Whiskers can cause short circuits and arcing in electrical equipment. The phenomenon was discovered by telephone companies in the late 1940s and it was later found that the addition of lead to tin solder provided mitigation. The European Restriction of Hazardous Substances Directive (RoHS), which took effect on July 1, 2006, restricted the use of lead in various types of electronic and electrical equipment. This has driven the use of lead-free alloys with a focus on preventing whisker formation . Others have focused on the development of oxygen-barrier coatings to prevent whisker formation.

Airborne zinc whiskers have been responsible for increased system failure rates in computer server rooms. Zinc whiskers grow from galvanized (electroplated) metal surfaces at a rate of up to a millimeter per year with a diameter of a few micrometers. Whiskers can form on the underside of zinc electroplated floor tiles on raised floors. These whiskers can then become airborne within the floor plenum when the tiles are disturbed, usually during maintenance. Whiskers can be small enough to pass through air filters and can settle inside equipment, resulting in short circuits and system failure.

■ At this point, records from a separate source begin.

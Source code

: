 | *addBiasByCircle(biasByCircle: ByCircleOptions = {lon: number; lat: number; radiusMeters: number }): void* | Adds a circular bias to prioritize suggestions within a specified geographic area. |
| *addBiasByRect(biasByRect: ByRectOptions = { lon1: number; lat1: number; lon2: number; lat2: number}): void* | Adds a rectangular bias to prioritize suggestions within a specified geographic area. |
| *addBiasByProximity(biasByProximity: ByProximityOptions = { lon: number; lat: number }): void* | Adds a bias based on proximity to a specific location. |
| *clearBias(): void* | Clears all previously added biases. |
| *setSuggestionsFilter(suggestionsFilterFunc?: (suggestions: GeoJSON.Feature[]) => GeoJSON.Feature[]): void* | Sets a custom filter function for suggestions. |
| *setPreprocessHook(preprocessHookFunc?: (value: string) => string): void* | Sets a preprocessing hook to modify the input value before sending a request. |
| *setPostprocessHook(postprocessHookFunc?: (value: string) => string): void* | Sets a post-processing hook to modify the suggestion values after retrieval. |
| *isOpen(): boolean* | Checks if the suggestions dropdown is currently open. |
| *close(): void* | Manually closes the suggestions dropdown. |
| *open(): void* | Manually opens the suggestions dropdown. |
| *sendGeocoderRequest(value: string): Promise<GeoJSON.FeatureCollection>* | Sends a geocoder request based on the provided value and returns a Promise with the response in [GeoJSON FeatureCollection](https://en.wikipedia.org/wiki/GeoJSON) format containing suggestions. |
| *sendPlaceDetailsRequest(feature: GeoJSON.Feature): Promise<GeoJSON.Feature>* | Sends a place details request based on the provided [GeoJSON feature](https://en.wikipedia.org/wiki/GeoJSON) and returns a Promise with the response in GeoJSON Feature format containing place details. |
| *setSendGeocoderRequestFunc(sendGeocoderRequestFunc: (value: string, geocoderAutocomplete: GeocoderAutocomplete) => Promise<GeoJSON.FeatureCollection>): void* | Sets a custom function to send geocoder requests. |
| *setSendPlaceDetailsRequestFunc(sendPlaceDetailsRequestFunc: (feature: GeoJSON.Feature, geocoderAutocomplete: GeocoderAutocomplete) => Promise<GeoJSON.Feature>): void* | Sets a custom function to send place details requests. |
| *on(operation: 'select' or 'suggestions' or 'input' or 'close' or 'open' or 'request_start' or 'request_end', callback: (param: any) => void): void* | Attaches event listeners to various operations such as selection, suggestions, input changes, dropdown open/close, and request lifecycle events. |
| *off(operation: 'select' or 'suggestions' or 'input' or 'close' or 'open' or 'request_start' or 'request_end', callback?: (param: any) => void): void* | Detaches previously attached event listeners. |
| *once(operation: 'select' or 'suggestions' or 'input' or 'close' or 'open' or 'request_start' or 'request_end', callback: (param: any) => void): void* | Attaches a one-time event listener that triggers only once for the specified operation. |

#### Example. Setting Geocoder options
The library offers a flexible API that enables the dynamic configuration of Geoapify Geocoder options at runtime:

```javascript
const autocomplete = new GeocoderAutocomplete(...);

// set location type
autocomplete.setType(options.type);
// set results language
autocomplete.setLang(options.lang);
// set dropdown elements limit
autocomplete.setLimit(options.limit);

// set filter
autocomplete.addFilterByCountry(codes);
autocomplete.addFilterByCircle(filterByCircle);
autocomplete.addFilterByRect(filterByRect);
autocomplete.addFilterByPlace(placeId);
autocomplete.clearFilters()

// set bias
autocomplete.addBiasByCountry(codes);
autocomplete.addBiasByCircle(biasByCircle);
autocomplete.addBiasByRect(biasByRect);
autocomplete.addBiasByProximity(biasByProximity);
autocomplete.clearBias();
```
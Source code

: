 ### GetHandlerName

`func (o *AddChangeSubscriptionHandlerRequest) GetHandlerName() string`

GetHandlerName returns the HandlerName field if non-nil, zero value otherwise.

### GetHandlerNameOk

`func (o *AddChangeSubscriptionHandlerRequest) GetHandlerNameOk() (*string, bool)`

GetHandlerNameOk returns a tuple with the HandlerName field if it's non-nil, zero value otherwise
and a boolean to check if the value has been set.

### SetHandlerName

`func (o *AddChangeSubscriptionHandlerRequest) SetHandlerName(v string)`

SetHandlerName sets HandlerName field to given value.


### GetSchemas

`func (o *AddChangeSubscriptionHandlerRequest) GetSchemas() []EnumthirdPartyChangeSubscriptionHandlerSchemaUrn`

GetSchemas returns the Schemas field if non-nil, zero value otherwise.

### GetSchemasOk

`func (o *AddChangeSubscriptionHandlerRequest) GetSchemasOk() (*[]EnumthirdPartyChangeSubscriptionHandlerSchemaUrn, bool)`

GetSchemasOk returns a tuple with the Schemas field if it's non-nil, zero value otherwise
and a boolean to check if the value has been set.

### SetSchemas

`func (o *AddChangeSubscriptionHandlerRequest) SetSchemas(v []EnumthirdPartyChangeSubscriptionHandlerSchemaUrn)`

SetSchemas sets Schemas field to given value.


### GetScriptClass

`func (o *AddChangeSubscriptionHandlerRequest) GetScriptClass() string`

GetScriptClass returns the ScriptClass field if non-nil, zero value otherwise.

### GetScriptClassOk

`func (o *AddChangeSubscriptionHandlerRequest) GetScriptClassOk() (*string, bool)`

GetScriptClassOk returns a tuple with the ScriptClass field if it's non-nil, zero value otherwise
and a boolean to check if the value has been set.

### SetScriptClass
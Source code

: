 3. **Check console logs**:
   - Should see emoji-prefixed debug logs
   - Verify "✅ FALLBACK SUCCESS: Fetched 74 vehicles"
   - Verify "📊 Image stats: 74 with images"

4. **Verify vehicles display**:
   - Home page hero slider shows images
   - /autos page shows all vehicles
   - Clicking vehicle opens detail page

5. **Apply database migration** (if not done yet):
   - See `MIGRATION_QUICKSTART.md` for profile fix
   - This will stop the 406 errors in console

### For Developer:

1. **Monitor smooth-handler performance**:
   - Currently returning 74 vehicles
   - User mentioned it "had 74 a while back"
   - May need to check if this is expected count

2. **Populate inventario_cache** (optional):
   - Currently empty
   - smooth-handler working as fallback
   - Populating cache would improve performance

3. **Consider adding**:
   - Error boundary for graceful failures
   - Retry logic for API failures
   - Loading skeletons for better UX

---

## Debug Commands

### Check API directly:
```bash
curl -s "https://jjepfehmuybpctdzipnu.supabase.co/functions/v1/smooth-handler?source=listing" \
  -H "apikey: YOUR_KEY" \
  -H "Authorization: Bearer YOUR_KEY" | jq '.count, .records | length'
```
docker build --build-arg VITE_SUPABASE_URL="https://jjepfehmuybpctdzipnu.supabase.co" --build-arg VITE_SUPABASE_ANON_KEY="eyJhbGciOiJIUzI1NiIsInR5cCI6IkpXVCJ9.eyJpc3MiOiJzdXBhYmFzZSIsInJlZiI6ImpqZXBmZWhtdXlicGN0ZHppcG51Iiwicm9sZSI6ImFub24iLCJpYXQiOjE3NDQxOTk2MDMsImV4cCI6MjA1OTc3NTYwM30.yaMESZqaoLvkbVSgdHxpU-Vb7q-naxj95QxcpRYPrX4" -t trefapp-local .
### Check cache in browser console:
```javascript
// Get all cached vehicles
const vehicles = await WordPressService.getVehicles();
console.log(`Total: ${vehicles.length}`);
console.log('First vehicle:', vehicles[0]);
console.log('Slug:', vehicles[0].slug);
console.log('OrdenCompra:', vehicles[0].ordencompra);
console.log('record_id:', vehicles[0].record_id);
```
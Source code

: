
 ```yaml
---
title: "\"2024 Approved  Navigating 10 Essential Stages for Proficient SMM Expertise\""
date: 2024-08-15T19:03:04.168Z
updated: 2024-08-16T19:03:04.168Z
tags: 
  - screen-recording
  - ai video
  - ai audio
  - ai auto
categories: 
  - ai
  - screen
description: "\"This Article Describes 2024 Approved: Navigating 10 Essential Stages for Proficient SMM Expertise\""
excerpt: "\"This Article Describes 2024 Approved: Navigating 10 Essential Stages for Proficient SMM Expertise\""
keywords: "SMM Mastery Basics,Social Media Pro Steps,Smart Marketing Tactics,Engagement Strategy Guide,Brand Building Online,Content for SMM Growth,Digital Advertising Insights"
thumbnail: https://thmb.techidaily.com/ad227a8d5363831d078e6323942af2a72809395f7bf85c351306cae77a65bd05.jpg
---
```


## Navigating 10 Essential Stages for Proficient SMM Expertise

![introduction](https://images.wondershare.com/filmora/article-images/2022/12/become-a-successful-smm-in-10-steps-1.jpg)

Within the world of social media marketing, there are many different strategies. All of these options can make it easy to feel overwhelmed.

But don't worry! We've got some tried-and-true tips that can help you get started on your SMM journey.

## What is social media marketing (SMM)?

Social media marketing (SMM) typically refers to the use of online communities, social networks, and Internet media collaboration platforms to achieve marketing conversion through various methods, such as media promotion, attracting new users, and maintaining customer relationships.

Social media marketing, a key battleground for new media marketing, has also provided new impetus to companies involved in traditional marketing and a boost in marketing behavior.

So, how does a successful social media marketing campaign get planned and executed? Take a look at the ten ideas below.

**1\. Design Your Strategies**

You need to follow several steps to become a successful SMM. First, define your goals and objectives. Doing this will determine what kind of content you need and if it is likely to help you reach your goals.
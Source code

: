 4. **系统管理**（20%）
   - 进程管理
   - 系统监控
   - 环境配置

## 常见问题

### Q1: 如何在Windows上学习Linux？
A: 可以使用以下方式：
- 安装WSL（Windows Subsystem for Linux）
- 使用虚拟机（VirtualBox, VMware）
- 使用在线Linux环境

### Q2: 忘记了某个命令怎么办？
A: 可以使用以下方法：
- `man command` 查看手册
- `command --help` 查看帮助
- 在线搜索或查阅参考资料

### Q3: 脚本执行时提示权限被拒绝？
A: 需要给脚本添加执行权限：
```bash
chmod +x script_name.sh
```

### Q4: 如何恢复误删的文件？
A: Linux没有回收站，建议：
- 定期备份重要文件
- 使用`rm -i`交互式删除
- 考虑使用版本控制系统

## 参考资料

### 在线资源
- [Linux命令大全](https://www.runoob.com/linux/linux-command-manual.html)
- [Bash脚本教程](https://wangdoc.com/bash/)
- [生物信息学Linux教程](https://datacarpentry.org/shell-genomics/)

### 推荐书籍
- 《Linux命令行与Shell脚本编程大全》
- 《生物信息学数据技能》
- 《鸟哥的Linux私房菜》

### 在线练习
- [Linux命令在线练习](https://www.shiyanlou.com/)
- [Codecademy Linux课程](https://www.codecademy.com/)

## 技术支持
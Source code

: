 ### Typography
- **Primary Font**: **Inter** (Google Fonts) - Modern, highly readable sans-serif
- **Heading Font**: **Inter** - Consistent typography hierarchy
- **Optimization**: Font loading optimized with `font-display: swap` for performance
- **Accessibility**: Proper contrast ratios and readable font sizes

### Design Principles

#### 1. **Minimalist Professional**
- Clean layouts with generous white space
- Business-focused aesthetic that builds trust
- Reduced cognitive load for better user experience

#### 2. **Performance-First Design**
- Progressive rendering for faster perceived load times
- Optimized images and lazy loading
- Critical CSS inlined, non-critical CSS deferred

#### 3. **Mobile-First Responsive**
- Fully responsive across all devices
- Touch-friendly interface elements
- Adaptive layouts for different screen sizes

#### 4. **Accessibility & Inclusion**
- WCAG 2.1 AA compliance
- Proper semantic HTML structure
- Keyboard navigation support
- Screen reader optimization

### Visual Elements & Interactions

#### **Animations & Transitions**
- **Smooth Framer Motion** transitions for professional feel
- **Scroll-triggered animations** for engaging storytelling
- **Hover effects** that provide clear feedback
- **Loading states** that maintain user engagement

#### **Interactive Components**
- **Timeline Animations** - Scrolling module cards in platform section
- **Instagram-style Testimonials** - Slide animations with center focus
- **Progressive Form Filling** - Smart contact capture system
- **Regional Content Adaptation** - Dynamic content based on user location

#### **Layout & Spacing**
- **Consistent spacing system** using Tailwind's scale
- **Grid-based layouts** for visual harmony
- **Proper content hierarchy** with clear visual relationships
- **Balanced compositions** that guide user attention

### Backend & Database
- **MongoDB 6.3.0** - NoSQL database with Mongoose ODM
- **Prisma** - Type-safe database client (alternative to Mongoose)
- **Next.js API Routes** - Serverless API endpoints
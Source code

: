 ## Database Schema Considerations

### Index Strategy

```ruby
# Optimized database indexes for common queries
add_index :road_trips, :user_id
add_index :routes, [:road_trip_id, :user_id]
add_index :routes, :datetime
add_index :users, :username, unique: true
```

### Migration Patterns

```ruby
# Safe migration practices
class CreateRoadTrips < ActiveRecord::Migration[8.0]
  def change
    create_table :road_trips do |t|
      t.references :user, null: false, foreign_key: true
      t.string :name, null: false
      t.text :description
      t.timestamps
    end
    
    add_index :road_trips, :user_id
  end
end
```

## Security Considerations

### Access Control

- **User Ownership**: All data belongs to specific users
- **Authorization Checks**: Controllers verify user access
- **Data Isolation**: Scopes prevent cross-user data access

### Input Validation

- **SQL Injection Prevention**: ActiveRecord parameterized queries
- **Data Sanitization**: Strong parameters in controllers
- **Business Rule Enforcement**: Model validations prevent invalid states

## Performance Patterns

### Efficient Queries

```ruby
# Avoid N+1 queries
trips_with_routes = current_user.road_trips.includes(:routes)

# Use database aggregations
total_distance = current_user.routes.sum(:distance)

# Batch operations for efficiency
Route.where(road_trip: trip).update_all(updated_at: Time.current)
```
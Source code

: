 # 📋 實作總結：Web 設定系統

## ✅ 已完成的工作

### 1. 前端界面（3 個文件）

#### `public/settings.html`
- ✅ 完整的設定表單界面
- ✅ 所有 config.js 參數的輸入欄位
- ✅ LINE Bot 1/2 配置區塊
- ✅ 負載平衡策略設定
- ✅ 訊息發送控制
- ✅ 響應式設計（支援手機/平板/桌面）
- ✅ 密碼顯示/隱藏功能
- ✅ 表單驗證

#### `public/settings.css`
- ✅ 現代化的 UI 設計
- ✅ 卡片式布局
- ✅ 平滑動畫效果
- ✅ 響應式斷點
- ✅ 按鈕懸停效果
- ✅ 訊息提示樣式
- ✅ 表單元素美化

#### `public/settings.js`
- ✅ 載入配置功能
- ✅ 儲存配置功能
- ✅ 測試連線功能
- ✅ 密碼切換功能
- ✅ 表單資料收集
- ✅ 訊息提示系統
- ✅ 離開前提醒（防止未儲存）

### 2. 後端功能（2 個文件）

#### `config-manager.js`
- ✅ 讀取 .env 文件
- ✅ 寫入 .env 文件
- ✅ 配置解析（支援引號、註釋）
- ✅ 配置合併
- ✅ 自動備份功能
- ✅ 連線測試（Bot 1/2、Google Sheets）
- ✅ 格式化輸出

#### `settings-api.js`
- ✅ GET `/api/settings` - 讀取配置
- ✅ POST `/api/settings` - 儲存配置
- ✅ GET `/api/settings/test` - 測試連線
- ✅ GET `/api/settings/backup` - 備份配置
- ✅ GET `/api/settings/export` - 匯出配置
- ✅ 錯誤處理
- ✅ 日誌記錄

Tin whiskers do not have to be airborne to damage equipment, as they are typically already growing directly in the environment where they can produce short circuits, i.e., the electronic equipment itself. At frequencies above 6 gigahertz or in fast digital circuits, tin whiskers can act like miniature antennas, affecting the circuit impedance and causing reflections. In computer disk drives they can break off and cause head crashes or bearing failures. Tin whiskers often cause failures in relays and have been found upon examination of failed relays in nuclear power facilities. Pacemakers have been recalled due to tin whiskers. Research has also identified a particular failure mode for tin whiskers in vacuum (such as in space), where in high-power components a short-circuiting tin whisker is ionized into a plasma that is capable of conducting hundreds of amperes of current, massively increasing the damaging effect of the short circuit. The possible increase in the use of pure tin in electronics due to the RoHS directive drove the Joint Electron Device Engineering Council (JEDEC) and IPC electronic trade association to release a tin whisker acceptance testing standard and mitigation practices guideline intended to help manufacturers reduce the risk of tin whiskers in lead-free products.

Silver whiskers often appear in conjunction with a layer of silver sulfide, which forms on the surface of silver electrical contacts operating in an atmosphere rich in hydrogen sulfide and high humidity. Such atmospheres can exist in sewage treatment plants and paper mills.

Whiskers over 20 micrometres (μm) in length were observed on gold-plated surfaces and noted in a 2003 NASA internal memorandum.

==Mitigation and elimination==
Several approaches are used to reduce or eliminate whisker growth, with ongoing research in the area.

===Conformal coatings===
Conformal compound coatings stop the whiskers from penetrating a barrier, reaching a nearby termination and forming a short.

===Altering plating chemistry===
Termination finishes of nickel, gold or palladium have been shown to eliminate whisker formation in controlled trials.

==Tin whisker examples and incidents==
===Galaxy IV===
Galaxy IV was a telecommunications satellite that was disabled and lost due to short circuits caused by tin whiskers in 1998. It was initially thought that space weather contributed to the failure, but later it was discovered that a conformal coating had been misapplied, allowing whiskers to form in the pure tin plating, find their way through a missing coating area, and cause a failure of the main control computer. The manufacturer, Hughes, has moved to nickel plating, rather than tin, to reduce the risk of whisker growth. The trade-off has been an increase in weight, adding 50 to 100 kg per payload.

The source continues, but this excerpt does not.